The term “data organization” in research refers to orderliness in research data. This is putting the data into some systematic form. The raw” data collected, particularly in surveys, needs to be processed before it can be subjected to any useful analysis. This organization includes identifying (and correcting) errors in the data, coding the data, and storing it in appropriate form. On the other hand, analysis refers to examining the coded data critically and making inferences.
The presentation of data refers to ways of arranging data to make t clearly understood. This chapter discusses the organization, analysis and presentation of data.
Collected data is known to be “raw” information and not knowledge by itself. It therefore has to be well organized in various stages. The organization from raw data to knowledge is as follows:
- From raw data to information: Data becomes information when it becomes relevant to the problem identified by the researcher.
- From information to facts: Information becomes facts, when the data can support it. Facts are what the data reveals.
- From facts to knowledge: Facts therefore lead to new information, new experiences and views.
- Knowledge is expressed together with some statistical degree of confidence. Before analyzing the collected data, the researcher has to ensure the data is well organized. The procedure in data organization involves the following:
After collecting data the researcher has to ensure it processed in some manner before carrying out the analysis. The primary purpose of pre-possessing is to correct problems that are identified in the raw data. This might include differences between the results obtained by multiple interviewers. In experiments, calibrations are carried out where significant and consistent differences between the measured result and the “correct” result are found. The pre-processing stagesare as follows:
- The elimination of unusable data: The researcher may find two or more questions that really provide the same data. The researcher must therefore decide which one of the questions is worth coding and storing, and which one should be discarded.

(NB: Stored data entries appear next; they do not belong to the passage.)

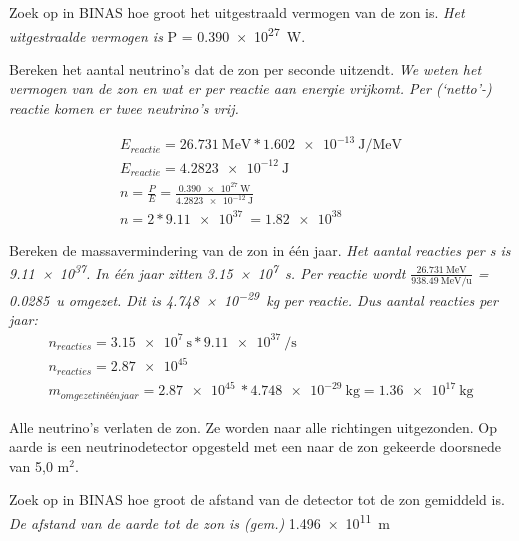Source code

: \begin{opdrachten}
\begin{opdrachten}
    \item Zoek op in BINAS hoe groot het uitgestraald vermogen van de zon is. 
    \textit{Het uitgestraalde vermogen is } P = \SI{0.390e27}{\watt}.
    
    \item Bereken het aantal neutrino's dat de zon per seconde uitzendt.
    \textit{ We weten het vermogen van de zon en wat er per reactie aan energie vrijkomt.
    Per (`netto'-) reactie komen er twee neutrino's vrij.}

    \begin{eqnarray*}
    E_{reactie} = \SI{26.731}{\mega\electronvolt} *\SI{1.602e-13}{\joule \per\mega\electronvolt} \\
    E_{reactie} = \SI{4.2823e-12}{\joule}\\
    n = \frac{P}{E} = \frac{\SI{0.390e27}{\watt}}{\SI{4.2823e-12}{\joule}}\\
    n = 2* \SI{9.11e37}{} = \SI{1.82e38}{}
    \end{eqnarray*}
  
    
    \item Bereken de massavermindering van de zon in één jaar.
    \textit{ Het aantal reacties per s is \SI{9.11e37}{}. In één jaar zitten 
    \SI{3.15e7}{\second}. Per reactie wordt $\frac{\SI{26.731}{\mega\electronvolt}}{\SI{938.49}{\mega\electronvolt\per\atomicmassunit} }$
    = \SI{0.0285}{\atomicmassunit} omgezet. Dit is \SI{4.748e-29}{\kilo\gram} per reactie. 
    Dus aantal reacties per jaar:}
    \begin{eqnarray*}
    n_{reacties} = \SI{3.15e7}{\second}*\SI{9.11e37}{\per\second} \\
    n_{reacties} = \SI{2.87e45}{} \\
    m_{omgezetinéénjaar} = \SI{2.87e45}{} * \SI{4.748e-29}{\kilo\gram} = \SI{1.36e17}{\kilo\gram}
    \end{eqnarray*}
    
    
    Alle neutrino's verlaten de zon. Ze worden naar alle richtingen uitgezonden. 
    Op aarde is een neutrinodetector opgesteld met een naar de zon gekeerde 
    doorsnede van 5,0 m$^{2}$.\\
    \item Zoek op in BINAS hoe groot de afstand van de detector tot de zon gemiddeld 
    is. \\
    \textit{ De afstand van de aarde tot de zon is (gem.)} \SI{1.496e11}{\meter}
    

\end{opdrachten}
\end{opdrachten}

- Interpretation of ambiguous answers: The more subtle problems in data analysis are associated with the researcher trying to interpret ambiguous answers. It could be argued that any complex study is likely to produce at least some answers of this type. The researcher needs to develop a strategy for dealing with them.
- Contradictory data from related questions: The researcher may also receive contradictory data from related questions. For example, respondents in one religious denomination may give different answers as to who is the church elder. Contradictions may be due to church wrangles. The researcher may have to verify and reject wrong responses.
Many of these problems, if not detected and corrected at the organization stage, will reflect adversely on the study findings.
After correcting any errors that may influence data analysis, the researcher should formulate a coding scheme. The core function of the coding process is to create codes and scales from the responses, which can then be summarized and analyzed in various ways. A coding scheme is an unambiguous set of prescriptions of how all possible answers are to be treated, and what (if any) numerical codes are to be assigned to particular responses. In the coding scheme the researcher assigns codes to each likely answer, and specifies how other responses are to be handled. For exam9le, the researcher might allocate 1 to yes, 2 to no and 0 to do not know. Although these numerical codes are arbitrary, in some cases, their organization will have implications on how the resulting data can be processed statistically. The reliability of a coding scheme is whether the person who created the scheme (researcher) can give it to another person, and the coding of the raw data matches exactly what the person creating the code (researcher) would have produced if they had applied the scheme to the same answers.
There are various challenges faced by researchers in the development of a coding scheme. The major challenge associated with coding is the treatment of missing data. It is difficult for the researcher to decide on what action should be taken when the coding cannot be applied, such as when a question is unanswered. Do they ignore the question, or change and interpret it? Decisions are usually needed on how to handle missing items, or cases in which the respondent did not know the answer or refused to provide one. While providing codes it may also occur to a researcher that an essential question was not asked. There are several possible approaches that a researcher can apply to address these challenges. These include:
- Cross-reference the missing answer with the answers to related questions (this option, ironically, is less available if the researcher has carefully minimized duplication between questions).
- Interpolate from other answers to create a “pattern” for the respondent, and look to see how other respondents of the same “type” answered this question.
- Look at the distribution of answers and interpolate from that; some computer programs will supply distributions of answers to the question and suggest what the missing value ought to be in order to maintain the distribution.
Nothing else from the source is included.